Along with New York City gallery director and curator Heather Darcy Bhandari, attorney Jonathan Melber has written a handy, informative book for individual artists and how to go about the business of their career. Art/Work - Everything You Need to Know (and Do) As You Pursue Your Art Career (Free Press) is a wide-ranging book that draws not only on the authors' individual experiences and backgrounds, but also from interviews with curators, dealers, and other visual arts professionals around the U.S.
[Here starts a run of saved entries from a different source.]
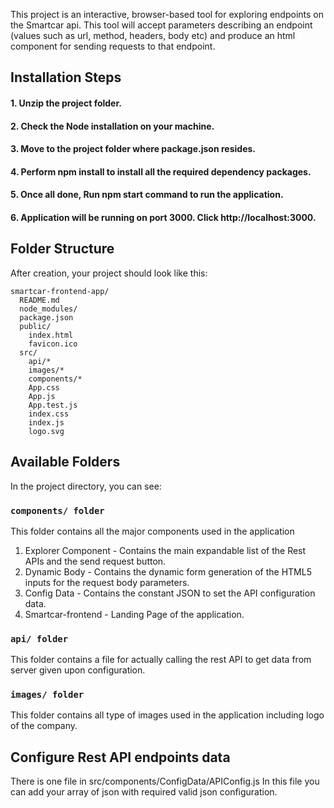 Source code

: This project is an interactive, browser-based tool for exploring endpoints on the Smartcar api. 
This tool will accept parameters describing an endpoint (values such as url, method, headers, body etc)
and produce an html component for sending requests to that endpoint.

## Installation Steps

#### 1. Unzip the project folder.
#### 2. Check the Node installation on your machine.
#### 3. Move to the project folder where package.json resides.
#### 4. Perform npm install to install all the required dependency packages.
#### 5. Once all done, Run npm start command to run the application.
#### 6. Application will be running on port 3000. Click http://localhost:3000.

## Folder Structure

After creation, your project should look like this:

```
smartcar-frontend-app/
  README.md
  node_modules/
  package.json
  public/
    index.html
    favicon.ico
  src/
	api/*
	images/*
	components/*
    App.css
    App.js
    App.test.js
    index.css
    index.js
    logo.svg
```

## Available Folders

In the project directory, you can see:

### `components/ folder`

This folder contains all the major components used in the application
1. Explorer Component - Contains the main expandable list of the Rest APIs and the send request button.
2. Dynamic Body - Contains the dynamic form generation of the HTML5 inputs for the request body parameters.
3. Config Data - Contains the constant JSON to set the API configuration data.
4. Smartcar-frontend - Landing Page of the application.

### `api/ folder`

This folder contains a file for actually calling the rest API to get data from server given upon configuration.

### `images/ folder`

This folder contains all type of images used in the application including logo of the company.


## Configure Rest API endpoints data

There is one file in src/components/ConfigData/APIConfig.js
In this file you can add your array of json with required valid json configuration.
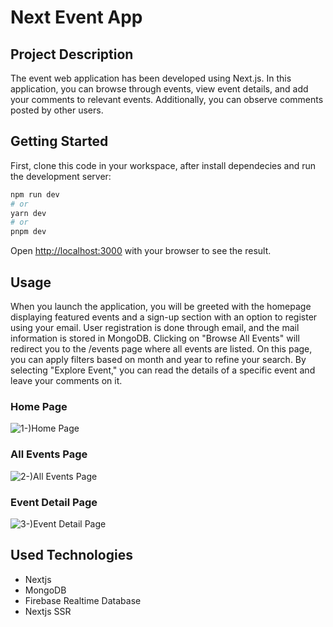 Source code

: # Next Event App

## Project Description
The event web application has been developed using Next.js. In this application, you can browse through events, view event details, and add your comments to relevant events. Additionally, you can observe comments posted by other users.

## Getting Started

First, clone this code in your workspace, after install dependecies and run the development server:

```bash
npm run dev
# or
yarn dev
# or
pnpm dev
```

Open [http://localhost:3000](http://localhost:3000) with your browser to see the result.

## Usage
When you launch the application, you will be greeted with the homepage displaying featured events and a sign-up section with an option to register using your email. User registration is done through email, and the mail information is stored in MongoDB. Clicking on "Browse All Events" will redirect you to the /events page where all events are listed. On this page, you can apply filters based on month and year to refine your search. By selecting "Explore Event," you can read the details of a specific event and leave your comments on it.

### Home Page
![1-)Home Page](https://github.com/mstfakks/next-event-app/assets/45832074/51af3740-ea58-4ee1-89a0-daf1050c5558)

### All Events Page
![2-)All Events Page](https://github.com/mstfakks/next-event-app/assets/45832074/7492b38e-0733-4017-b976-92e39052ec47)

### Event Detail Page
![3-)Event Detail Page](https://github.com/mstfakks/next-event-app/assets/45832074/69da6a78-6919-4824-b8cf-df8cde8f443a)

## Used Technologies
- Nextjs
- MongoDB
- Firebase Realtime Database
- Nextjs SSR



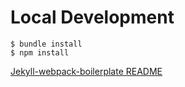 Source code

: # Local Development

```
$ bundle install
$ npm install
```

[Jekyll-webpack-boilerplate README](Jekyll-webpack-boilerplate.md)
SAMUEL LIGON with A.J. RATHBUN & AMY SCHRADER
Thursday, July 16 at 7:30 p.m.

The stories in Samuel Ligon's new collection, Drift and Swerve (winner of Autumn House's 2008 fiction prize), explore connection and fracture, isolation and intimacy, violence and revenge. "Darkly funny and surprisingly moving, these tales of collision and escape feature unforgettable characters ... who careen through the book's hard America with a ferocious, incurable case of hope." - Jess Walter. Samuel Ligon, who teaches at Eastern Washington University's Inland Northwest Center for Writers, also edits the superb literary journal, Willow Spring. Joining him tonight are two recent contributors, A.J. Rathbun and Amy Schrader, who will also read from their work.

DAVID NEIWERT
Friday, July 17 at 7:30 p.m.

Seattle journalist-turned author/historian David Neiwert is here this evening with his timely new book, The Eliminationists: Hate Talk and the Radical Right (PoliPoint). "Neiwert, founder of the political blog Orcinus, links the proliferation of radical conservative ideas in the political mainstream to the looming specter of 'eliminationism,' an ideology rejecting dialogue and debate 'in favor of the pursuit of the outright elimination of the opposing side, either through suppression, exile and eviction, or extermination' ... In these efforts, the author discerns a nascent American fascism ... Rich in historical and journalistic detail, the book offers a fine overview of the uglier strains in American politics." - Publishers Weekly. David Neiwert's other books include In God's Country, Death on the Fourth of July, and Strawberry Days.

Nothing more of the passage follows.